- As you are aware, the Indian armed forces are heavily dependent on overseas players for their defense preparedness vis-à-vis arms, ammunition, and military hardware. We also know how we were reliant on the former Soviet Union and now Russia for the majority of our military hardware. Particularly the Indian Air Force, whose fighter inventory is dominated by Russians. Needless to say, the ongoing Russia-Ukraine conflict has highlighted our shortcomings in terms of the timely delivery of critical spares and other related paraphernalia. Keep in mind that Indian borders in both the western and eastern regions are critical to the nation’s sovereignty. China and Pakistan, you see, would love to cause us even more trouble.

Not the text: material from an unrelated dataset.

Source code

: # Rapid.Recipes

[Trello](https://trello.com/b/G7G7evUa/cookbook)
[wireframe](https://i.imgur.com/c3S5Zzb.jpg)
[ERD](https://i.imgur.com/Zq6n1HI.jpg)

- The BJP-led NDA government at the Centre did push for the Make in India initiative for locally producing defense equipment, but the endeavor has failed to yield the desired results on the expected lines. The aging MiG-21 aircraft have become flying coffins, killing pilots by the dozens over the last few years. Worryingly, the MiG series of fighters still forms the backbone of the IAF. The latest MiG-21 crash has killed three civilians and injured three more. Wreckage from the burning aircraft fell on a village home in Rajasthan. The inglorious history of MiG-21 crashes in this country is beginning to look both like a tragedy and a farce. The Russian aircraft, of 1960s vintage, should have been phased out decades ago. But replacements have been few and far between.
- The fact that three squadrons of the MiG-21 continue to be in service is a huge indictment of defense planning and modernization efforts. Shockingly, 55 military personnel have lost their lives in more than 50 aircraft and helicopter accidents in just over five years. The MiG-21 as well as the Cheetah/Chetak helicopters have been major culprits. Far from ensuring India’s military capabilities, these flying coffins have de facto become weapons against the armed forces themselves. The MiG-21s are supposed to be replaced by the indigenous Tejas fighters. But the latter’s low rate of production and induction has meant that less than 40 are in service against an order of 123. This is why the MiGs continue to fly despite the lack of modern avionics and spares.
- The prevalent situation also raises serious questions about the country’s defense preparedness at a time when it is locked at both frontiers. Note that the number of fighter squadrons is down to 31 against a sanctioned strength of 42.5. Add to this serviceability issue, and the actual number of fighters at our disposal at any given time is even fewer. The induction of 36 Rafale fighters has indeed boosted airpower in aircraft terms. But absolute numbers do indeed matter since India must always prepare for a two-front war across a vast northern border and massive coastline. The Union Government must diversify the procurement program, speed up indigenous production, and phase out the remaining MiG-21s well before the 2025 deadline. Do it on a war footing, please.